I spent most of the Brussels stopover in the duty-free store, liquidating my last French francs. I thought about buying a gift for Ivan, but what? They were giving out free samples of Campari. I tried one. I couldn’t understand why anyone would want to drink something that tasted like that. For a while, the thought of buying Ivan a necktie was incredibly funny to me. I looked at the ties, trying to tell which was the most tasteful.
At the gate, I sat in front of the windows and tried to read Flaubert’s story “Hérodias.” I couldn’t get past the first sentence: “The citadel of Machaerus stood to the east of the Dead Sea, on a cone-shaped basalt peak.” I read it again and again, but it didn’t seem to mean anything. Outside the window, porters were tossing suitcases like bales of hay. I knew I should have been thinking of things to say to Ivan. But where were the things supposed to come from—from outside my head?
Almost all the passengers on the Budapest flight were men in suits, except for a Hungarian-speaking mother and daughter with matching dour mouths, and a guy with a guitar case who seemed to be asleep standing up, and who had a scruffy, brooding expression that was somehow familiar. I saw him again on the plane as I was looking for my row. He was seated now, but still asleep.

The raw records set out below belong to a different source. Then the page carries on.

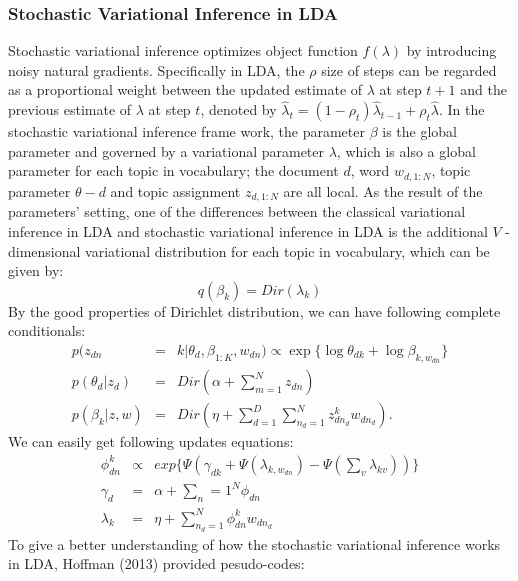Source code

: \documentclass{article}
\begin{document}
\subsubsection{Stochastic Variational Inference in LDA}
Stochastic variational inference optimizes object function $f(\lambda)$ by introducing noisy natural gradients. Specifically in LDA, the $\rho$ size of steps can be regarded as a proportional weight between the updated estimate of $\lambda$ at step $t+1$ and the previous estimate of $\lambda$ at step $t$, denoted by $\hat{\lambda}_{t}=(1-\rho_t)\hat{\lambda}_{t-1}+\rho_t\hat{\lambda}$. In the stochastic variational inference frame work, the parameter $\beta$ is the global parameter and governed by a variational parameter $\lambda$, which is also a global parameter for each topic in vocabulary; the document $d$, word $w_{d,1:N}$, topic parameter $\theta-d$ and topic assignment $z_{d,1:N}$ are all local. As the result of the parameters' setting, one of the differences between the classical variational inference in LDA and stochastic variational inference in LDA is the additional $V$ -dimensional variational distribution for each topic in vocabulary, which can be given by:\\ 
\[
q(\beta_k)=Dir(\lambda_k)
\]
By the good properties of Dirichlet distribution, we can have following complete conditionals:\\
\begin{eqnarray*}
	p(z_{dn}&=&k|\theta_d,\beta_{1:K},w_{dn})\propto \exp \{\log \theta_{dk}+\log\beta_{k,w_{dn}}\}\\
	p(\theta_d|z_d) &=& Dir(\alpha+\sum_{m=1}^Nz_{dn})\\
	p(\beta_k|z,w)&=& Dir(\eta+\sum_{d=1}^D \sum_{n_d=1}^N z_{dn_d}^k w_{dn_d}).
\end{eqnarray*}
We can easily get following updates equations:\\
\begin{eqnarray*}
	\phi_{dn}^k &\propto& exp\{ \Psi(\gamma_{dk}+\Psi(\lambda_{k,w_{dn}})-\Psi(\sum_v\lambda_{kv}))\}\\
	\gamma_d &=&\alpha+\sum_n=1^N \phi_{dn}\\
	\lambda_k &=& \eta+ \sum_{n_d=1}^N \phi_{dn}^k w_{dn_d}
\end{eqnarray*}
To give a better understanding of how the stochastic variational inference works in LDA, Hoffman (2013) provided pesudo-codes:\\
\end{document}
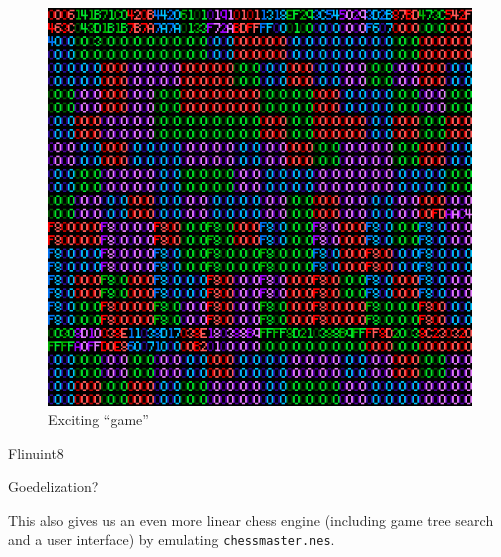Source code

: \documentclass[twocolumn]{article}
\begin{document}
\begin{figure}[htp]
  \includegraphics[width=0.9 \linewidth]{testrom}
  \caption{
    Exciting ``game''
  } \label{fig:testrom}
\end{figure}

Flinuint8

Goedelization?

This also gives us an even more linear chess engine (including
game tree search and a user interface) by emulating {\tt chessmaster.nes}.
\end{document}

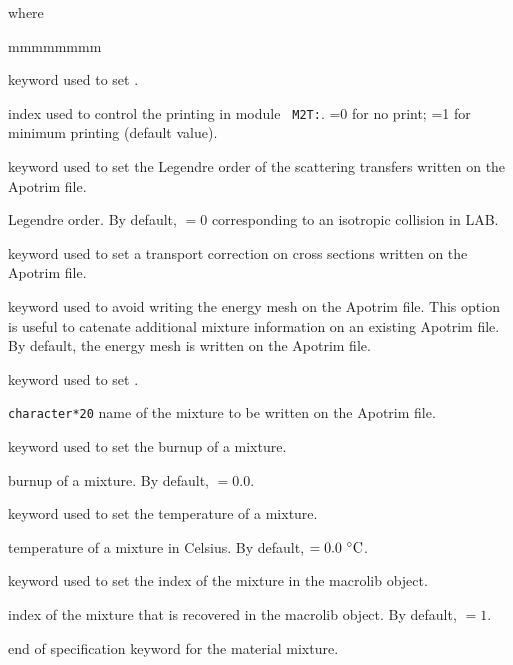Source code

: \noindent where
\begin{ListeDeDescription}{mmmmmmmm}

\item[\moc{EDIT}] keyword used to set .

\item[\dusa{iprint}] index used to control the printing in module {\tt
M2T:}. =0 for no print; =1 for minimum printing (default value).

\item[\moc{PN}] keyword used to set the Legendre order of the scattering transfers written on the Apotrim file.

\item[\dusa{nl}] Legendre order. By default,  $=0$ corresponding to an isotropic collision in LAB.

\item[\moc{TRAN}] keyword used to set a transport correction on cross sections written on the Apotrim file.

\item[\moc{NOMA}] keyword used to avoid writing the energy mesh on the Apotrim file. This
option is useful to catenate additional mixture information on an existing Apotrim file. By
default, the energy mesh is written on the Apotrim file.

\item[\moc{MIX}] keyword used to set .

\item[\dusa{hmix}] {\tt character*20} name of the mixture to be written on the Apotrim file.

\item[\moc{BURN}] keyword used to set the burnup of a mixture.

\item[\dusa{bup}] burnup of a mixture. By default,  $=0.0$.

\item[\moc{TEMP}] keyword used to set the temperature of a mixture.

\item[\dusa{tval}] temperature of a mixture in Celsius. By default,  $=0.0 \ ^\circ{\rm C}$.

\item[\moc{FROM}] keyword used to set the index of the mixture in the {\sc macrolib} object.

\item[\dusa{imixold}] index of the mixture that is recovered in the {\sc macrolib} object. By default, $=1$.

\item[\moc{ENDMIX}] end of specification keyword for the material mixture.

\end{ListeDeDescription}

Minutes after takeoff we were already crossing the German border. On the video map the white airplane was simultaneously in Belgium, Holland, and Germany, the first-class cabin nosing toward Cologne, while economy lingered in Liège and one wing grazed Heerlen. Europe was so small. It seemed weird that people took it so seriously.
I took out Teach Yourself Hungarian, read a text about someone called Auntie Mariska, and memorized the phrases “My head hurts,” “It hurts a lot,” and “It hurts terribly.” The text was followed by true-false questions, which Hungarians called igaz-nem questions. It was true that Auntie Mariska had rheumatism, that she considered Budapest to be beautiful but noisy, and that she preferred cognac to winter salami.
“Hey,” said an American voice. I looked up. It was the brooding narcoleptic. “Aren’t you from Peter’s program?” I recognized him then, from the orientation. His name was Owen. He asked how I was getting to Peter’s apartment.
“A friend is meeting me,” I said.
“A friend from Peter’s program?”
“Not really.”
“I just feel like Peter isn’t going to show at the airport. He said he might, but I don’t have a good feeling.”
“Yeah,” I said, nodding.
“Would you be interested in splitting a taxi?” asked Owen.
“I think I’m going with my friend,” I said. There was a silence. “Maybe he can give you a ride, too,” I said, because there didn’t seem to be any other option. The captain announced our descent to the Budapest area. Owen went back to his seat. I didn’t see him again until the line to passport control. It turned out that Owen also studied Russian, and had spent a year teaching English in Siberia. I asked what it had been like. He said it had been cold.
“I don’t see Peter,” Owen said, coming out of the turnstile behind me. But Ivan was there, reading a paperback novel. The book looked so small in his hands, almost unstable, like it might crumble to dust. He had a tan and looked at once different from my memory and unmistakably himself. I was so happy that the first thing I said to him instead of hello was “Thank you.”
“What are you reading?” I asked, patting his arm. He looked up and smiled. He was reading The Joke by Kundera. “I got you a book, too,” he said. “It’s in the car.”
“This is Owen,” I said. “He’s in Peter’s program.”
“Ivan,” said Ivan. The two of them clapped hands in a masculine, almost angry way.